Daha kötü günler de gördük
Üzeyir DOĞAN / Gedik Yatırım
Geçtiğimiz hafta sonunda yaşanan üzücü olaylar sonrası, piyasalarımızın haftaya negatif bir başlangıç yapması şaşırtıcı olmadı. Buna karşın haftaya başlangıcı piyasa için bir depresyon olarak da yorumlamak çok doğru değil. Haftasonu olaylar çok sıcakken, TCMB’den BDDK’dan gelen açıklamalar ve Başbakan Yardımcısı Mehmet Şimşek ile TCMB Başkanı Murat Çetinkaya’nın yabancı yatırımcılarla düzenlediği telekonferans paniğin büyümesini engelleyen ilk adımlar oldu. Bu çabalar başta bankacılık sisteminin sağlıklı çalışması olmak üzere, finansal sistemin işler bir şekilde kalmasını sağladı. Benzer şekilde Borda İstanbul’un da hafta başında işlemlere açılması güven açısından oldukça önemliydi.
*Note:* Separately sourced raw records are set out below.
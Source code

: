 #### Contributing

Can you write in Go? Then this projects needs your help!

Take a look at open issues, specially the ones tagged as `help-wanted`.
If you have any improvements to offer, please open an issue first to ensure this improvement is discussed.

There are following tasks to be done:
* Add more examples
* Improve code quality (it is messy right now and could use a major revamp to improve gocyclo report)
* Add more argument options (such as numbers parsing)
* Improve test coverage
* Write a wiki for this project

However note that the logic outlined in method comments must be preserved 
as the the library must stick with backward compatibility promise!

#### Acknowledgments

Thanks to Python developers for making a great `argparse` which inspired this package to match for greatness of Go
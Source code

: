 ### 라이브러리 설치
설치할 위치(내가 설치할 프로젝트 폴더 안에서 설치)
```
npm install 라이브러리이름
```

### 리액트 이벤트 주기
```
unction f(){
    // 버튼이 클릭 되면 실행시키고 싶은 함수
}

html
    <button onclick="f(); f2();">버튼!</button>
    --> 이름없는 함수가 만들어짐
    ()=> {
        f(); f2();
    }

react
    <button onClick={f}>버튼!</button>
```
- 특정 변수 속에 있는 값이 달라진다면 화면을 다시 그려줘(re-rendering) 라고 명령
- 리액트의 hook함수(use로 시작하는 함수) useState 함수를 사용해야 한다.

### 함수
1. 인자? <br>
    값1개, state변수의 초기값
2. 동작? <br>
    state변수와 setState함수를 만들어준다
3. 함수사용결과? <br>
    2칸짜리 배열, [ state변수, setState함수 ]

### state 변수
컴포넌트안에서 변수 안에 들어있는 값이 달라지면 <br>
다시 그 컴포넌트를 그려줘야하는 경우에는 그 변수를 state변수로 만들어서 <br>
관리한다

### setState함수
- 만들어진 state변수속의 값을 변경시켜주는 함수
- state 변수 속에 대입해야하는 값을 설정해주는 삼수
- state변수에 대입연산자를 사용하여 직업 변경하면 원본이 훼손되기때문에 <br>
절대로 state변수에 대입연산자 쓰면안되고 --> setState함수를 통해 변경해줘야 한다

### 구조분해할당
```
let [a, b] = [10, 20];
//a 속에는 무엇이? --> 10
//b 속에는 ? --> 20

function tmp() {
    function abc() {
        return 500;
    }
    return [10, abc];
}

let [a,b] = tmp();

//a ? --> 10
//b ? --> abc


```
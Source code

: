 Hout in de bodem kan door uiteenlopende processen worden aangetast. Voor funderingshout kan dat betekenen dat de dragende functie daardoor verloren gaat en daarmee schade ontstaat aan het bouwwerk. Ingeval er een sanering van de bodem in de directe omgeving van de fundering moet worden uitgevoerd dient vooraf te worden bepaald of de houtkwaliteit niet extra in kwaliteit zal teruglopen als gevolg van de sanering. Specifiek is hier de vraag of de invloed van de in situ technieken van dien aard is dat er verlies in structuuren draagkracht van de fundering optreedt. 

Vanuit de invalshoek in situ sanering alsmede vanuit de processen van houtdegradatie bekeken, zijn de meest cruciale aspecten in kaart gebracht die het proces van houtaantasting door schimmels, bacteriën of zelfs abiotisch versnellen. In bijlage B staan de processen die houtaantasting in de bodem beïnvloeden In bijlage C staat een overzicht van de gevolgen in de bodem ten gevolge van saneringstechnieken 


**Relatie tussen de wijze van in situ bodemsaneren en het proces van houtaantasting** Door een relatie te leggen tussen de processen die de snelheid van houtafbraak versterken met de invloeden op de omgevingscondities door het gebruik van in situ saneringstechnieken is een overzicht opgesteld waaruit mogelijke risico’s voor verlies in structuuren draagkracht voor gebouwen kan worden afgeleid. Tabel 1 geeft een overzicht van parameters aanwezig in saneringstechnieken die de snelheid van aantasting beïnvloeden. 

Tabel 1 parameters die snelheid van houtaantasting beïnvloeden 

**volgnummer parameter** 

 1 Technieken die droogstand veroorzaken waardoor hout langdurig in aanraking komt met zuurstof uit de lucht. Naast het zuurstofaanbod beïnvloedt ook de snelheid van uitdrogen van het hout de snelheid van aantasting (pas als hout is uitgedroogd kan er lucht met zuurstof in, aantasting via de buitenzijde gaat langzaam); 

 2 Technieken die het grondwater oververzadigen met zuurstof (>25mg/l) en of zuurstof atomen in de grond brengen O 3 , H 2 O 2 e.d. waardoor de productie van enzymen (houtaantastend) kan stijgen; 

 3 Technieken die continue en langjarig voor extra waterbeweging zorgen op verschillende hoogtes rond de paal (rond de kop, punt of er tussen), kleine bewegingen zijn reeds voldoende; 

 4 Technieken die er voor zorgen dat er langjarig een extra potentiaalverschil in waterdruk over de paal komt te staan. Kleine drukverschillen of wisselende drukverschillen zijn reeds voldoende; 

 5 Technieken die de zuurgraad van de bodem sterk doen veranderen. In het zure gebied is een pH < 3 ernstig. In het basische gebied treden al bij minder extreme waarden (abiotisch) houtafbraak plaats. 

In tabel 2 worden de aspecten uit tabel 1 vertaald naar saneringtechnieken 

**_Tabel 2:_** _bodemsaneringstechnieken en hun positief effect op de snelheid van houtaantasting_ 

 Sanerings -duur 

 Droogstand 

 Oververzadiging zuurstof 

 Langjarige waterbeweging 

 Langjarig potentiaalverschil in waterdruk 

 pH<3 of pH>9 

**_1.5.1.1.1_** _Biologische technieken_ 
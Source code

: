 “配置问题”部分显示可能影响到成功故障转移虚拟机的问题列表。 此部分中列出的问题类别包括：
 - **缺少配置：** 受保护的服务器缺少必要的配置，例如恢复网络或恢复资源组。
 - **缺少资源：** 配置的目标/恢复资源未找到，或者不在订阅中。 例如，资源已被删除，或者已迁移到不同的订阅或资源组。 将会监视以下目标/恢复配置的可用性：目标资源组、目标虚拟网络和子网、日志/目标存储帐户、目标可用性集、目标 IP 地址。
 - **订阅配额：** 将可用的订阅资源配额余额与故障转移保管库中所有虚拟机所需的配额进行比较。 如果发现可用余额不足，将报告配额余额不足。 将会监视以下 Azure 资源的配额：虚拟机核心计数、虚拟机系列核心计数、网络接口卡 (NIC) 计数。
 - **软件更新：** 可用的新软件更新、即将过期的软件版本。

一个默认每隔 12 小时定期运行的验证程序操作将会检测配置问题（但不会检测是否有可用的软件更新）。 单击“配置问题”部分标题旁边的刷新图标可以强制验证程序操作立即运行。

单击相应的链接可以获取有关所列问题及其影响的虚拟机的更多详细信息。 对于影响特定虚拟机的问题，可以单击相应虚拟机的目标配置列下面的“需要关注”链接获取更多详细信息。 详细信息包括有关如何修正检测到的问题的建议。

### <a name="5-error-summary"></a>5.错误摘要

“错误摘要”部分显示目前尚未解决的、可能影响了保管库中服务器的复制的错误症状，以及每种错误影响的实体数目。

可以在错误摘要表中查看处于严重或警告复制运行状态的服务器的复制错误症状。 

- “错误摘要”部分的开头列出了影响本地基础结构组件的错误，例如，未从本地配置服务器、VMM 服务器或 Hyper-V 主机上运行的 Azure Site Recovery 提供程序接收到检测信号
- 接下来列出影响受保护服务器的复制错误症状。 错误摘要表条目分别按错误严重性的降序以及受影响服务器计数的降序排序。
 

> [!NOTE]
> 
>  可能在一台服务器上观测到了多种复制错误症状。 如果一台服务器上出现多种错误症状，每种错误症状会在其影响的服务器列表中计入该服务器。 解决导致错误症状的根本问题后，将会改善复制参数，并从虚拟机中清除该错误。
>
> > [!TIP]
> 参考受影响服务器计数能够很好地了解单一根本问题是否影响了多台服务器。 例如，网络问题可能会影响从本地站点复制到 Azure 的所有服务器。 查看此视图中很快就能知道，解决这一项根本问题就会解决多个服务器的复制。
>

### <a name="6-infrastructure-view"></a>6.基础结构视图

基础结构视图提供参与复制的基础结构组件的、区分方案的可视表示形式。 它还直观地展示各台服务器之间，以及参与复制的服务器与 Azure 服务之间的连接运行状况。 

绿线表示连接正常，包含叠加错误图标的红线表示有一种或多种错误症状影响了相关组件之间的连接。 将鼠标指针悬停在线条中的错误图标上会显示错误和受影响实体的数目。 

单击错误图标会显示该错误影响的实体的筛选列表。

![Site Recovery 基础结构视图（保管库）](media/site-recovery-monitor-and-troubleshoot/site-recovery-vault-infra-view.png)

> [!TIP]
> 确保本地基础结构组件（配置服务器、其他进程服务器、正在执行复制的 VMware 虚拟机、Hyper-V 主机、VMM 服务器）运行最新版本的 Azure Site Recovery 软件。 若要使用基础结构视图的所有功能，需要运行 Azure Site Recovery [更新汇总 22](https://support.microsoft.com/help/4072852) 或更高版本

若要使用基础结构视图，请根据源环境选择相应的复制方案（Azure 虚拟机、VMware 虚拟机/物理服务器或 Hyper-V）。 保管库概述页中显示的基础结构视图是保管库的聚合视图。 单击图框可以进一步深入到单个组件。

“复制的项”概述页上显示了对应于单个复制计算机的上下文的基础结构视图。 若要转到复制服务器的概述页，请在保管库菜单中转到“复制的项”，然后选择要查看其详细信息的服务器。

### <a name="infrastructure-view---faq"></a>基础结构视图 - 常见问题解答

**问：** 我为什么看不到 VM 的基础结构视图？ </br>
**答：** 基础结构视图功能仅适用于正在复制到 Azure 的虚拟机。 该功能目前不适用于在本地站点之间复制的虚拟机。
Nitekim Borsa İstanbul haftaya başladığında, yaşanan olaylar göz önünde bulundurulduğunda sınırlı denebilecek bir kayıpla güne başladı. Ancak gün içinde haber akışının da etkisi ile pazartesi günü satışlar sertleşti ve endeks haftanın ilk gününü %7,08’lik düşüşle 75,427’den kapattı. Bu kapanış ile bu pazartesi, son 10 yılda görülen en yüksek kayıplı 5. gün olarak kayda geçti. Kur ve faizler tarafına baktığımızda ise Cuma günü ilk panikte uluslararası piyasada 3,05’e kadar yükselen Dolar/TL, haftanın ilk günü 2,92’li rakamlara geriledikten sonra 2,98 civarında denge buldu. Buradaki paniğin hisse senetlerine göre daha da düşük dozda kaldığını söylemek mümkün. Faizler tarafında ise 10 yıllık tahvilde yaklaşık 70 baz puanlık artışla %8,90 civarına gelindi. Bundan iki ay önce buradaki faizin %9,90 civarında olduğu göz önünde bulundurunca önemli bir panikten bahsetmek çok mümkün değil. Özetle yaşanan sürecin piyasalarımızı önemli ölçüde negatif etkilediği bir gerçek ancak alınan önlem ve açıklamalarla birlikte ilk etkinin çok daha negatif olması engellenmiş gibi görünüyor. Buna karşın süreç iyi yönetilse bile, birkaç hafta daha, yüksek volatilite ve negatif fiyatlamalar görülmesi bizim için çok büyük sürpriz olmayacaktır. BIST’te, TL’de ve faizlerde bir süre daha negatif fiyatlama görülebilir ancak süreç başladığı gibi yönetilecek olur ve bu dönemde not indirimi gibi bir badire ile karşılaşmaz isek bu düşüşler sonunda görülecek rakamlar birilerinin iştahını yeniden artırabilir. Şuan için içerideki gelişmelerin yanında uluslararası toplumla ilişkiler ve kredi derecelendirme kuruluşlarının tavrı en önemli sınavımız olarak görünüyor.